Around two-thirds of the contestants were Italians. The rest came from other European countries, as well as Japan, Argentina, Uruguay, Mexico, Algeria, Ghana and Senegal.

“I hope to win so people in Senegal get enthusiastic about plogging,” said Issa Ba, a 30-year-old Senegalese-born factory worker who has lived in Italy for eight years.

“Three, two, one, go,” Cavallo shouted over a loudspeaker, and the athletes sprinted off in different directions. Some stopped 20 yards from the starting line to collect their first trash. Others took off to be the first to exploit richer pickings on wooded hilltops, where batteries and home appliances lay waiting.

As the hours went by, the athletes crisscrossed trails and roads, their bags became heavier. They tagged their bulky items and left them at roadsides for later collection. Contestants gathered at refreshment points, discussing what they had found as they fueled up on cookies and juice. Some contestants had brought their own reusable cups.

With 30 minutes left in the race, athletes were gathering so much trash that the organisers decided to tweak the rules: in addition to their four plastic bags, contestants could carry six bulky objects over the finish line rather than three.

“I know it’s like changing the rules halfway through a game of Monopoly, but I know I can rely on your comprehension,” Cavallo announced over the PA as the athletes braced for their final push to the finish line.

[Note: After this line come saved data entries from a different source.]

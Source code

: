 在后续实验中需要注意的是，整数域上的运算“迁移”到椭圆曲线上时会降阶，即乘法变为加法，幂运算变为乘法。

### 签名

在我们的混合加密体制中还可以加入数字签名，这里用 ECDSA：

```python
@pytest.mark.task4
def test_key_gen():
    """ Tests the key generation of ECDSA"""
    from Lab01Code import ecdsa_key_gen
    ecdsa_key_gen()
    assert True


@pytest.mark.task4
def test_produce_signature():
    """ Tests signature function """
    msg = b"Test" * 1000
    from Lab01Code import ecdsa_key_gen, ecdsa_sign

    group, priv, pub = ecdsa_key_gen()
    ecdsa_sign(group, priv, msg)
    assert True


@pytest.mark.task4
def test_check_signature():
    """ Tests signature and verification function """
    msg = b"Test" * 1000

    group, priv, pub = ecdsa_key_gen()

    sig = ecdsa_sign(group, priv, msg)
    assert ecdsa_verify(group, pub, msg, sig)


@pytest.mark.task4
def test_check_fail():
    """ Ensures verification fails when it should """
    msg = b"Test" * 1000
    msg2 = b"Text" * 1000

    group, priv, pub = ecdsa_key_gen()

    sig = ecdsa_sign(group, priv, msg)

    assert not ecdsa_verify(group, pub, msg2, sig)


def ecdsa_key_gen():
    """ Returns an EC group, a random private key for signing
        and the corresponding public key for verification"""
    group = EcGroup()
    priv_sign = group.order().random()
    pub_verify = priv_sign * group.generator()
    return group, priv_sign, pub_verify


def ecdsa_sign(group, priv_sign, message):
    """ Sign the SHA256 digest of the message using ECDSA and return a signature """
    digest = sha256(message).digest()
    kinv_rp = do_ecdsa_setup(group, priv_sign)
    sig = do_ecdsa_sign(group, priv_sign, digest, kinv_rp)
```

The rule change meant some contestants could almost double the weight of their trash, but others smelled a rat.

“That’s fantastic that people found so much stuff, but it’s not really fair to change the rules at the last minute,” said Paul Waye, a Dutch plogging evangelist who had passed up on some bulky trash because of the three-item rule.

Senegal will have to wait at least a year to have a plogging champion. Two hours after the end of Saturday’s race, Ba still hadn’t arrived at the finish line.

“My phone ran out of battery and I got lost,” Ba said later at the awards ceremony. “I’ll be back next year, but with a better phone.”

The race went better for Canuto. She used an abandoned shopping cart to wheel in her loot. It included a baby stroller, which the mother-to-be took as a good omen. Her total haul weighed a relatively modest 100 pounds, but was heavy on electronic equipment, which was enough for her to score her second triumph.

“I don’t know if I’ll be back next year to defend my title. The baby will be six or seven months old,” she said.

In the men’s ranking, Ortega, the Spanish plumber, brought in 310 pounds of waste, racked up more than 16 miles and climbed 7,300 feet to run away with the title.

Zanelli, the defending champion, didn’t make it onto the podium. He said he would take solace from the nearly new Neapolitan coffee maker he found during the first championship two years ago. “I’ll always have my victory and the coffee maker, which I polished and now display in my home,” he said.

Contestants collected more than 6,600 pounds of trash. The haul included fridges, bikes, dozens of tires, baby seats, mattresses, lead pipes, stoves, chairs, TVs, 1980s-era boomboxes with cassettes still inside, motorcycle helmets, electric fans, traffic cones, air rifles, a toilet and a soccer goal.

“This park hasn’t been this clean since the 15 century,” said Genoa’s ambassador for sport, Roberto Giordano.